Harry Denley, ricercatore del reparto sicurezza del noto wallet MyCrypto.com (un fork di MyEtherwallet), ha effettuato uno studio approfondito su di un sito web utilizzato per generare paper wallet.

Read this article in the English version here.

Il sito in questione è WalletGenerator e, stando ai dati pubblicati, pare che il generatore utilizzato per creare la chiave privata presenti alcune anomalie.

Eseguendo diversi test, infatti, sono state più volte generate le medesime chiavi private, anche su PC e browser diversi.

Chiavi private dei paper wallet a rischio duplicazione

Harry Denley ha scoperto che lo strumento utilizzato per ottenere il giusto tasso di entropia utilizzando alcune componenti derivanti dal client presenta alcuni malfunzionamenti.

In dettaglio, pare che il sistema che si occupa di generare dati casuali abbia smesso di utilizzare uno dei due set (quello proveniente dal client, ovvero il PC dell’utente) dallo scorso 17 agosto 2018.

Di conseguenza, sono state generate diverse chiavi private utilizzando il medesimo set interno di dati pseudocasuali, con l’elevata possibilità che più utenti abbiano ottenuto il medesimo SEED.

Stando ai test effettuati, utilizzando lo strumento direttamente dal repository Github, sono state generate correttamente mille chiavi private diverse.

Tuttavia, utilizzando il sito web WalletGenerator nel periodo compreso fra il 18 maggio ed il 23 maggio 2019, su mille tentativi sono state generate solamente 120 chiavi univoche.
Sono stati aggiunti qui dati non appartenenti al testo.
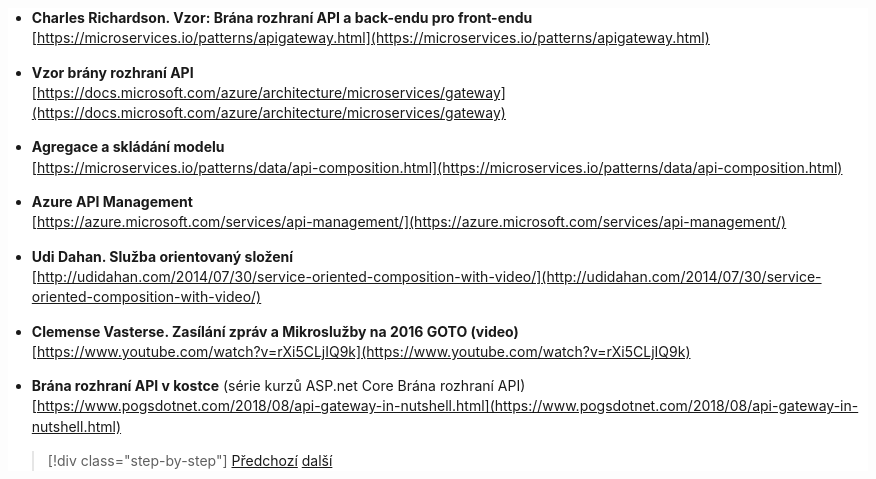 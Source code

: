 - **Charles Richardson. Vzor: Brána rozhraní API a back-endu pro front-endu** \
  [https://microservices.io/patterns/apigateway.html](https://microservices.io/patterns/apigateway.html)

- **Vzor brány rozhraní API** \
  [https://docs.microsoft.com/azure/architecture/microservices/gateway](https://docs.microsoft.com/azure/architecture/microservices/gateway)

- **Agregace a skládání modelu** \
  [https://microservices.io/patterns/data/api-composition.html](https://microservices.io/patterns/data/api-composition.html)

- **Azure API Management** \
  [https://azure.microsoft.com/services/api-management/](https://azure.microsoft.com/services/api-management/)

- **Udi Dahan. Služba orientovaný složení** \
  [http://udidahan.com/2014/07/30/service-oriented-composition-with-video/](http://udidahan.com/2014/07/30/service-oriented-composition-with-video/)

- **Clemense Vasterse. Zasílání zpráv a Mikroslužby na 2016 GOTO (video)** \
  [https://www.youtube.com/watch?v=rXi5CLjIQ9k](https://www.youtube.com/watch?v=rXi5CLjIQ9k)

- **Brána rozhraní API v kostce** (série kurzů ASP.net Core Brána rozhraní API) \
  [https://www.pogsdotnet.com/2018/08/api-gateway-in-nutshell.html](https://www.pogsdotnet.com/2018/08/api-gateway-in-nutshell.html)

>[!div class="step-by-step"]
>[Předchozí](identify-microservice-domain-model-boundaries.md)
>[další](communication-in-microservice-architecture.md)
I test sono stati eseguiti con dispositivi differenti, utilizzando anche VPN, browser e location diverse, ma il sistema ha utilizzato solamente il set di dati pseudocasuali interno piuttosto che quello del client.

Proprio per questo motivo, Harry ha ottenuto solo 120 SEED univoci. I test sono stati eseguiti nuovamente lo scorso 24 maggio, e, stranamente, non sono state registrate anomalie. Tuttavia potrebbe trattarsi di una casualità.

“Stiamo ancora studiando ed analizzando questa anomalia riscontrata nel generatore di paper wallet. Consigliamo dunque agli utenti che hanno creato la loro chiave privata su tale sito web a partire dal 17 agosto 2018 di spostare immediatamente i propri fondi. Sconsigliamo fortemente di utilizzare WalletGenerator.net”.